From the data, return each line holding the word "ResponseMessage".

## Stored data entries
== == ==

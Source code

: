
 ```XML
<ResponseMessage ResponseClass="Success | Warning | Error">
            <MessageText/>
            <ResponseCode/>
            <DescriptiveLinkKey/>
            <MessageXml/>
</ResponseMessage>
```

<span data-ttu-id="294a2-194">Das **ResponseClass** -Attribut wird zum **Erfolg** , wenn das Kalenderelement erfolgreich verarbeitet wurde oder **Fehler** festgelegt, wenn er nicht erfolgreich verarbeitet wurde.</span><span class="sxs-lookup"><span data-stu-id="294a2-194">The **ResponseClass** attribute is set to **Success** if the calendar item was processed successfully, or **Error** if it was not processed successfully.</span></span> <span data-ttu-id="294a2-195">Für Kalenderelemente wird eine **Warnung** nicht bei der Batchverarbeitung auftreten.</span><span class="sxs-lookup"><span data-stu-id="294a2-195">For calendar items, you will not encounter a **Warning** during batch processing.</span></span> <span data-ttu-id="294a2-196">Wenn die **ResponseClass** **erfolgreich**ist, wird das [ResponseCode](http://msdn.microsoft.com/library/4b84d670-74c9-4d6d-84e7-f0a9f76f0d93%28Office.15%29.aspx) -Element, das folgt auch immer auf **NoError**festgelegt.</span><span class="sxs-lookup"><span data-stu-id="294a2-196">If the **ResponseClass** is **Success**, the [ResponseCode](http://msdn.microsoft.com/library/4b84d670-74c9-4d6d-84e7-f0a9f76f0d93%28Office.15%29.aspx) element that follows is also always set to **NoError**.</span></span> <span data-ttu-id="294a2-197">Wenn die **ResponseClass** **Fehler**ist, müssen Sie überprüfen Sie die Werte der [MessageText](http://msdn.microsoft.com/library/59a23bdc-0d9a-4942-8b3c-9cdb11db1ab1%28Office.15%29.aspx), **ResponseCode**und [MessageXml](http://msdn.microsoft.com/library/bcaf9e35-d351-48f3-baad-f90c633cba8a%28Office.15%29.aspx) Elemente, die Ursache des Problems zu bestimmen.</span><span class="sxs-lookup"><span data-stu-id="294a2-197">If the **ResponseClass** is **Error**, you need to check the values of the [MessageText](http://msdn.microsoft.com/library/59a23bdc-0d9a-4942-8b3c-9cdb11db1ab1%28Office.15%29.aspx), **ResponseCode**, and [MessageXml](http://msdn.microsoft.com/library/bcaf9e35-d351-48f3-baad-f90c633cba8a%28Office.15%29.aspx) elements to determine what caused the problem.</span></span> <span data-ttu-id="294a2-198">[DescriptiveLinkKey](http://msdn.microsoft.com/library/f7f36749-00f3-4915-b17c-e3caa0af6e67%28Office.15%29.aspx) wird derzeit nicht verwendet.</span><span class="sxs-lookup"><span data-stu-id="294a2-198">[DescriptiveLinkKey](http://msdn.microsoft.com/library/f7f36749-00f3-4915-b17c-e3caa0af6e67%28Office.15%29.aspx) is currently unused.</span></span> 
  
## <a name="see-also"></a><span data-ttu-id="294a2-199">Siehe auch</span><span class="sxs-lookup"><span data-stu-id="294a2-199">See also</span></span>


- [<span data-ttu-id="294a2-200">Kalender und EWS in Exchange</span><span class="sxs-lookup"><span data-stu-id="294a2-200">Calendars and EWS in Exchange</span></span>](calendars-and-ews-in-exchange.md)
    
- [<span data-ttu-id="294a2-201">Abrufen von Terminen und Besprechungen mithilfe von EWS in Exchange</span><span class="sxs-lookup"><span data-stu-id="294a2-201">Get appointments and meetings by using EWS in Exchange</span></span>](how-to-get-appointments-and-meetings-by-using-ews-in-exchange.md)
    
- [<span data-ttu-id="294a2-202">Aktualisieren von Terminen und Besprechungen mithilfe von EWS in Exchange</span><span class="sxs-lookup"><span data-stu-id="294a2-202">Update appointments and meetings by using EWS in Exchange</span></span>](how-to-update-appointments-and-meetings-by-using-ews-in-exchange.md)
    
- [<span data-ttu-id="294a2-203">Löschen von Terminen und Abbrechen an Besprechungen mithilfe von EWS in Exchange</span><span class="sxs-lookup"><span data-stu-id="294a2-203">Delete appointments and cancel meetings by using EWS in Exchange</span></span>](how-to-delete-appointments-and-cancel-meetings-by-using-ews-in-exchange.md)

== == ==

## Finished exercise
<ResponseMessage ResponseClass="Success | Warning | Error">
</ResponseMessage>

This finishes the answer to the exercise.